How to Worship Charles Darwin

This edition of the Origin is a rare item: a book for the classroom that actually does the job. It contains a bibliography, explanatory notes, a chronology of Darwin's life, and a register of names. The appendices contain selections from Darwin's other works and selections from Darwin's sources and contemporaries. All for $9.95!

In addition to these nuts and bolts, the editor has composed an Introduction to initiate students into the sublimity of Darwin’s World. Here’s how it begins: ‘(The Origin) is one of the two or three most significant scientific works of all time—one of those works that fundamentally and permanently alter our vision of the world.’ Interested? Here’s more: this surpassing achievement ‘requires no specialized scientific training’—great news for students mortified by maths. And more: Origin is ‘also a great literary classic’ that is ‘eloquent, imaginatively evocative, and rhetorically compelling’. Holy Darwin! How good can it get? Even English lit students might go for that.
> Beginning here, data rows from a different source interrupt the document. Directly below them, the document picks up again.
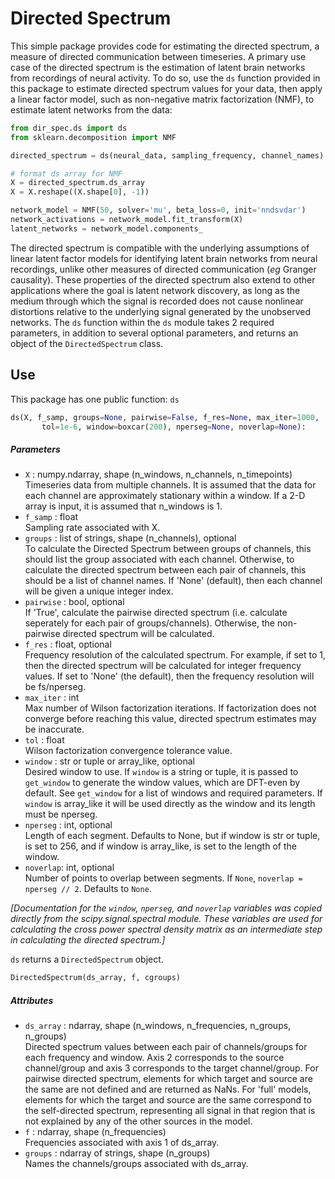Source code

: # Directed Spectrum #
This simple package provides code for estimating the directed spectrum, a measure of directed communication between timeseries.
A primary use case of the directed spectrum is the estimation of latent brain networks from recordings of neural activity.
To do so, use the `ds` function provided in this package to estimate directed spectrum values for your data, then apply a linear factor model, such as non-negative matrix factorization (NMF), to estimate latent networks from the data: 
```python
from dir_spec.ds import ds
from sklearn.decomposition import NMF

directed_spectrum = ds(neural_data, sampling_frequency, channel_names)

# format ds array for NMF
X = directed_spectrum.ds_array
X = X.reshape((X.shape[0], -1))

network_model = NMF(50, solver='mu', beta_loss=0, init='nndsvdar')
network_activations = network_model.fit_transform(X)
latent_networks = network_model.components_
```
The directed spectrum is compatible with the underlying assumptions of linear latent factor models for identifying latent brain networks from neural recordings, unlike other measures of directed communication (*eg* Granger causality).
These properties of the directed spectrum also extend to other applications where the goal is latent network discovery, as long as the medium through which the signal is recorded does not cause nonlinear distortions relative to the underlying signal generated by the unobserved networks.
The `ds` function within the `ds` module takes 2 required parameters, in addition to several optional parameters, and returns an object of the `DirectedSpectrum` class.

## Use ##
This package has one public function: `ds`
```python
ds(X, f_samp, groups=None, pairwise=False, f_res=None, max_iter=1000,
       tol=1e-6, window=boxcar(200), nperseg=None, noverlap=None):
```
##### Parameters #####
* `X` : numpy.ndarray, shape (n_windows, n_channels, n_timepoints)  
        Timeseries data from multiple channels. It is assumed that the
        data for each channel are approximately stationary within a window.
        If a 2-D array is input, it is assumed that n_windows is 1.
* `f_samp` : float  
        Sampling rate associated with X.
* `groups` : list of strings, shape (n_channels), optional  
        To calculate the Directed Spectrum between groups of channels, this
        should list the group associated with each channel. Otherwise, to
        calculate the directed spectrum between each pair of channels, this
        should be a list of channel names. If 'None' (default), then each
        channel will be given a unique integer index.
* `pairwise` : bool, optional  
        If 'True', calculate the pairwise directed spectrum
        (i.e. calculate seperately for each pair of groups/channels).
        Otherwise, the non-pairwise directed spectrum will be calculated.
* `f_res` : float, optional  
        Frequency resolution of the calculated spectrum. For example, if
        set to 1, then the directed spectrum will be calculated for
        integer frequency values. If set to 'None' (the default), then
        the frequency resolution will be fs/nperseg.
* `max_iter` : int  
        Max number of Wilson factorization iterations. If factorization
        does not converge before reaching this value, directed spectrum
        estimates may be inaccurate.
* `tol` : float  
        Wilson factorization convergence tolerance value.
* `window` : str or tuple or array_like, optional  
        Desired window to use. If `window` is a string or tuple, it is
        passed to `get_window` to generate the window values, which are
        DFT-even by default. See `get_window` for a list of windows and
        required parameters. If `window` is array_like it will be used
        directly as the window and its length must be nperseg.
* `nperseg` : int, optional  
        Length of each segment. Defaults to None, but if window is str or
        tuple, is set to 256, and if window is array_like, is set to the
        length of the window.
* `noverlap`: int, optional  
        Number of points to overlap between segments. If `None`,
        ``noverlap = nperseg // 2``. Defaults to `None`.
 
 *[Documentation for the `window`, `nperseg`, and `noverlap` variables was
        copied directly from the scipy.signal.spectral module. These
        variables are used for calculating the cross power spectral density
        matrix as an intermediate step in calculating the directed spectrum.]*


`ds` returns a `DirectedSpectrum` object.
```python
DirectedSpectrum(ds_array, f, cgroups)
```
##### Attributes #####
* `ds_array` : ndarray, shape (n_windows, n_frequencies, n_groups, n_groups)  
        Directed spectrum values between each pair of channels/groups
        for each frequency and window. Axis 2 corresponds to the source
        channel/group and axis 3 corresponds to the target channel/group.
        For pairwise directed spectrum, elements for which target and source
        are the same are not defined and are returned as NaNs. For 'full'
        models, elements for which the target and source are the same
        correspond to the self-directed spectrum, representing all signal
        in that region that is not explained by any of the other sources in
        the model.
* `f` : ndarray, shape (n_frequencies)  
        Frequencies associated with axis 1 of ds_array.
* `groups` : ndarray of strings, shape (n_groups)  
        Names the channels/groups associated with ds_array.
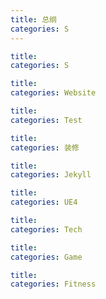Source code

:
 ```yaml
---
title: 总纲
categories: S
---
```


```yaml
title:
categories: S
```

```yaml
title:
categories: Website
```

```yaml
title:
categories: Test
```

```yaml
title:
categories: 装修
```

```yaml
title:
categories: Jekyll
```

```yaml
title:
categories: UE4
```

```yaml
title:
categories: Tech
```

```yaml
title:
categories: Game
```

```yaml
title:
categories: Fitness
```

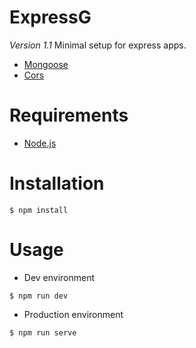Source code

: # ExpressG
*Version 1.1*
Minimal setup for express apps.

  - [Mongoose](http://mongoosejs.com/)
  - [Cors](https://github.com/expressjs/cors)
# Requirements
-  [Node.js](https://nodejs.org/)
# Installation
```
$ npm install
```
# Usage
- Dev environment
```
$ npm run dev
```
- Production environment
```
$ npm run serve
```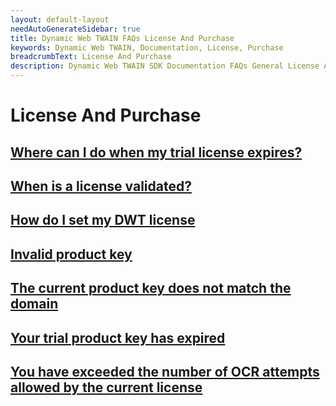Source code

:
 ```yaml
---
layout: default-layout
needAutoGenerateSidebar: true
title: Dynamic Web TWAIN FAQs License And Purchase
keywords: Dynamic Web TWAIN, Documentation, License, Purchase
breadcrumbText: License And Purchase
description: Dynamic Web TWAIN SDK Documentation FAQs General License And Purchase
---
```


# License And Purchase

## [Where can I do when my trial license expires?]({{site.indepth}}faqs/license/what-can-i-do-when-my-trial-license-expires.html)

## [When is a license validated?]({{site.indepth}}faqs/license/when-is-a-license-validated.html)

## [How do I set my DWT license]({{site.indepth}}faqs/license/how-do-i-set-my-dwt-license.html)

## [Invalid product key]({{site.indepth}}faqs/license/invalid-product-key.html)

## [The current product key does not match the domain]({{site.indepth}}faqs/license/the-current-product-key-does-not-match-the-domain.html)

## [Your trial product key has expired]({{site.indepth}}faqs/license/your-trial-product-key-has-expired.html)

## [You have exceeded the number of OCR attempts allowed by the current license]({{site.indepth}}faqs/license/you-have-exceeded-the-number-of-ocr-attempts-allowed-by-the-current-license.html)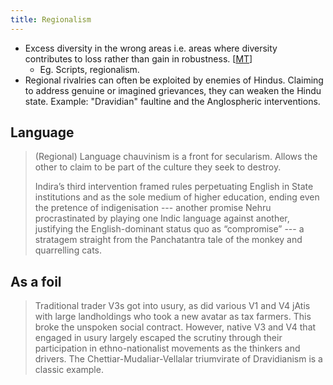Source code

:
```yaml
---
title: Regionalism
---
```


- Excess diversity in the wrong areas i.e. areas where diversity contributes to loss rather than gain in robustness. \[[MT](https://manasataramgini.wordpress.com/2017/05/16/some-biological-analogies-for-certain-sociopolitical-issues/)\]
    - Eg. Scripts, regionalism.
- Regional rivalries can often be exploited by enemies of Hindus. Claiming to address genuine or imagined grievances, they can weaken the Hindu state. Example: "Dravidian" faultine and the Anglospheric interventions.

## Language
> (Regional) Language chauvinism is a front for secularism. Allows the other to claim to be part of the culture they seek to destroy.
>
> Indira’s third intervention framed rules perpetuating English in State institutions and as the sole medium of higher education, ending even the pretence of indigenisation --- another promise Nehru procrastinated by playing one Indic language against another, justifying the English-dominant status quo as “compromise” --- a stratagem straight from the Panchatantra tale of the monkey and quarrelling cats.

## As a foil
> Traditional trader V3s got into usury, as did various V1 and V4 jAtis with large landholdings who took a new avatar as tax farmers. This broke the unspoken social contract. However, native V3 and V4 that engaged in usury largely escaped the scrutiny through their participation in ethno-nationalist movements as the thinkers and drivers. The Chettiar-Mudaliar-Vellalar triumvirate of Dravidianism is a classic example.
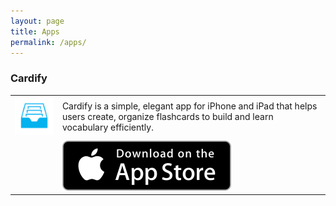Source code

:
 ```yaml
---
layout: page
title: Apps
permalink: /apps/
---
```


### Cardify

|||
|---|---|
|![Cardify iOS app](/images/Cardify_150.png)|Cardify is a simple, elegant app for iPhone and iPad that helps users create, organize flashcards to build and learn vocabulary efficiently.|
||[![Cardify AppStore](/images/Download_on_the_App_Store_Badge_US-UK_135x40.svg)](http://apple.co/1C2igLT)|

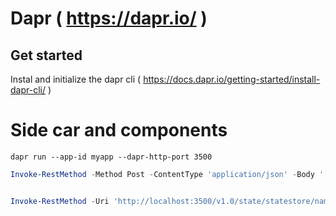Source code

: # Dapr ( https://dapr.io/ )

## Get started
Instal and initialize the dapr cli ( https://docs.dapr.io/getting-started/install-dapr-cli/ )

# Side car and components 

```Shell
dapr run --app-id myapp --dapr-http-port 3500
```

```PowerShell
Invoke-RestMethod -Method Post -ContentType 'application/json' -Body '[{ "key": "name", "value": "Bruce Wayne"}]' -Uri 'http://localhost:3500/v1.0/state/statestore'


Invoke-RestMethod -Uri 'http://localhost:3500/v1.0/state/statestore/name'
```
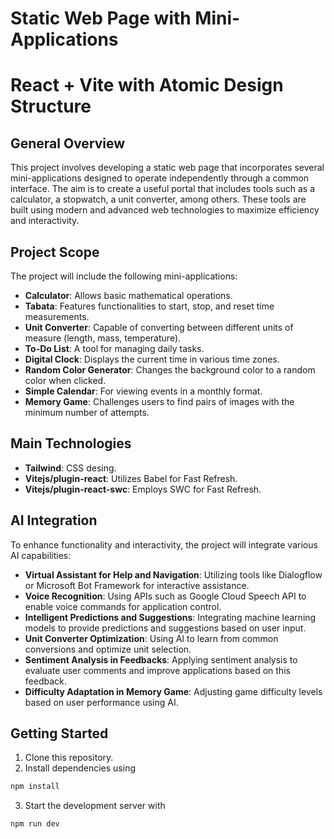# Static Web Page with Mini-Applications

# React + Vite with Atomic Design Structure

## General Overview

This project involves developing a static web page that incorporates several mini-applications designed to operate independently through a common interface. The aim is to create a useful portal that includes tools such as a calculator, a stopwatch, a unit converter, among others. These tools are built using modern and advanced web technologies to maximize efficiency and interactivity.

## Project Scope

The project will include the following mini-applications:

- **Calculator**: Allows basic mathematical operations.
- **Tabata**: Features functionalities to start, stop, and reset time measurements.
- **Unit Converter**: Capable of converting between different units of measure (length, mass, temperature).
- **To-Do List**: A tool for managing daily tasks.
- **Digital Clock**: Displays the current time in various time zones.
- **Random Color Generator**: Changes the background color to a random color when clicked.
- **Simple Calendar**: For viewing events in a monthly format.
- **Memory Game**: Challenges users to find pairs of images with the minimum number of attempts.

## Main Technologies

- **Tailwind**: CSS desing.
- **Vitejs/plugin-react**: Utilizes Babel for Fast Refresh.
- **Vitejs/plugin-react-swc**: Employs SWC for Fast Refresh.

## AI Integration

To enhance functionality and interactivity, the project will integrate various AI capabilities:

- **Virtual Assistant for Help and Navigation**: Utilizing tools like Dialogflow or Microsoft Bot Framework for interactive assistance.
- **Voice Recognition**: Using APIs such as Google Cloud Speech API to enable voice commands for application control.
- **Intelligent Predictions and Suggestions**: Integrating machine learning models to provide predictions and suggestions based on user input.
- **Unit Converter Optimization**: Using AI to learn from common conversions and optimize unit selection.
- **Sentiment Analysis in Feedbacks**: Applying sentiment analysis to evaluate user comments and improve applications based on this feedback.
- **Difficulty Adaptation in Memory Game**: Adjusting game difficulty levels based on user performance using AI.



## Getting Started
1. Clone this repository.
2. Install dependencies using 
```bash
npm install
```
3. Start the development server with 
```bash
npm run dev
```
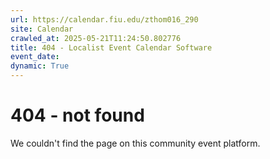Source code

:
 ```yaml
---
url: https://calendar.fiu.edu/zthom016_290
site: Calendar
crawled_at: 2025-05-21T11:24:50.802776
title: 404 - Localist Event Calendar Software
event_date: 
dynamic: True
---
```


# 404 - not found
We couldn't find the page on this community event platform.
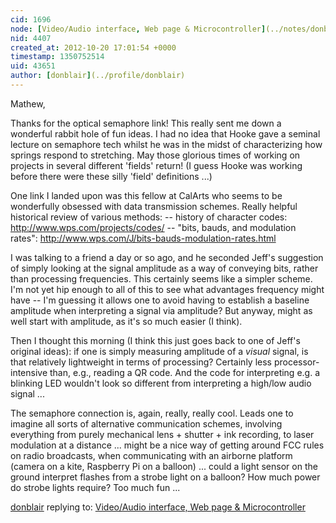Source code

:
 ```yaml
---
cid: 1696
node: [Video/Audio interface, Web page & Microcontroller](../notes/donblair/10-14-2012/videoaudio-interface-web-page-microcontroller)
nid: 4407
created_at: 2012-10-20 17:01:54 +0000
timestamp: 1350752514
uid: 43651
author: [donblair](../profile/donblair)
---
```


Mathew,

Thanks for the optical semaphore link!  This really sent me down a wonderful rabbit hole of fun ideas.  I had no idea that Hooke gave a seminal lecture on semaphore tech whilst he was in the midst of characterizing how springs respond to stretching.  May those glorious times of working on projects in several different 'fields' return!  (I guess Hooke was working before there were these silly 'field' definitions ...)

One link I landed upon was this fellow at CalArts who seems to be wonderfully obsessed with data transmission schemes.  Really helpful historical review of various methods:
-- history of character codes: http://www.wps.com/projects/codes/
-- "bits, bauds, and modulation rates": http://www.wps.com/J/bits-bauds-modulation-rates.html 

I was talking to a friend a day or so ago, and he seconded Jeff's suggestion of simply looking at the signal amplitude as a way of conveying bits, rather than processing frequencies.  This certainly seems like a simpler scheme.  I'm not yet hip enough to all of this to see what advantages frequency might have -- I'm guessing it allows one to avoid having to establish a baseline amplitude when interpreting a signal via amplitude?  But anyway, might as well start with amplitude, as it's so much easier (I think).

Then I thought this morning (I think this just goes back to one of Jeff's original ideas): if one is simply measuring amplitude of a *visual* signal, is that relatively lightweight in terms of processing?  Certainly less processor-intensive than, e.g., reading a QR code.  And the code for interpreting e.g. a blinking LED wouldn't look so different from interpreting a high/low audio signal ...

The semaphore connection is, again, really, really cool.  Leads one to imagine all sorts of alternative communication schemes, involving everything from purely mechanical lens + shutter + ink recording, to laser modulation at a distance ... might be a nice way of getting around FCC rules on radio broadcasts, when communicating with an airborne platform (camera on a kite, Raspberry Pi on a balloon) ... could a light sensor on the ground interpret flashes from a strobe light on a balloon?  How much power do strobe lights require?  Too much fun  ...




[donblair](../profile/donblair) replying to: [Video/Audio interface, Web page & Microcontroller](../notes/donblair/10-14-2012/videoaudio-interface-web-page-microcontroller)

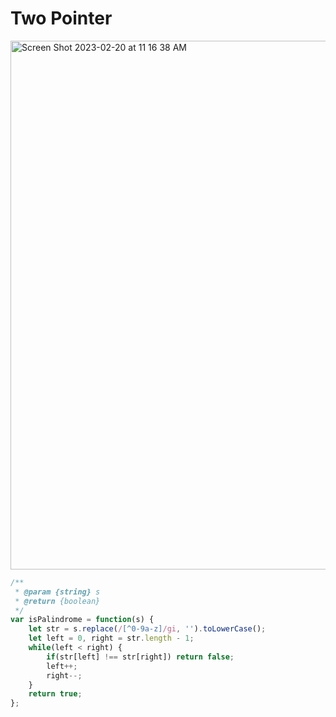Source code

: # Two Pointer
<img width="846" alt="Screen Shot 2023-02-20 at 11 16 38 AM" src="https://user-images.githubusercontent.com/37787994/220168069-786096f7-805b-485c-b1ef-25daf164142d.png">


```js
/**
 * @param {string} s
 * @return {boolean}
 */
var isPalindrome = function(s) {
    let str = s.replace(/[^0-9a-z]/gi, '').toLowerCase();
    let left = 0, right = str.length - 1;
    while(left < right) {
        if(str[left] !== str[right]) return false;
        left++;
        right--;
    }
    return true;
};
```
Surprise: editor Joseph Carroll is an English lit prof. His specialty is the evolutionary analysis of literature, an innovation that he pioneered. Lit departments aren’t science-friendly territory. Often they run an anti-science line, linking it to exploitation, global warming, racism, misogyny and the like. Come to think of it, isn’t Darwinism among the worst offenders?! Survival of the fittest, let the weak perish and the rich get richer, eugenic breeding to clean out the bungled and botched, that kind of thing. To block such negative thoughts, Carroll preaches an oration of superlatives about the Great Man that exceeds anything I’ve encountered. In scientific achievement, personal character, wisdom, and influence, Lord Darwin in his shining eminence leaves all others in the shadows. Here is Carroll on Darwin’s most important contribution to culture: ‘The vision of nature Darwin offers is not that of some broad, abstract, intellective pattern, but that of living impulse, eager, frantic, animating every single organism, vast and minute, in inconceivable numbers, everywhere on earth, persisting throughout all time of organic life’. It is a vision of ‘competitive struggle’, of the ‘great battle of life’, and the ‘war of nature’. Interestingly, in this context Carroll notes that Darwin specifies an empirical finding that would ‘annihilate my theory’--a species that developed ‘an adaptation solely for the benefit of some other species’. That’s because, Darwin believed, as Victorians typically believed, that every organism looks out for Number 1. It’s called ‘individualism’.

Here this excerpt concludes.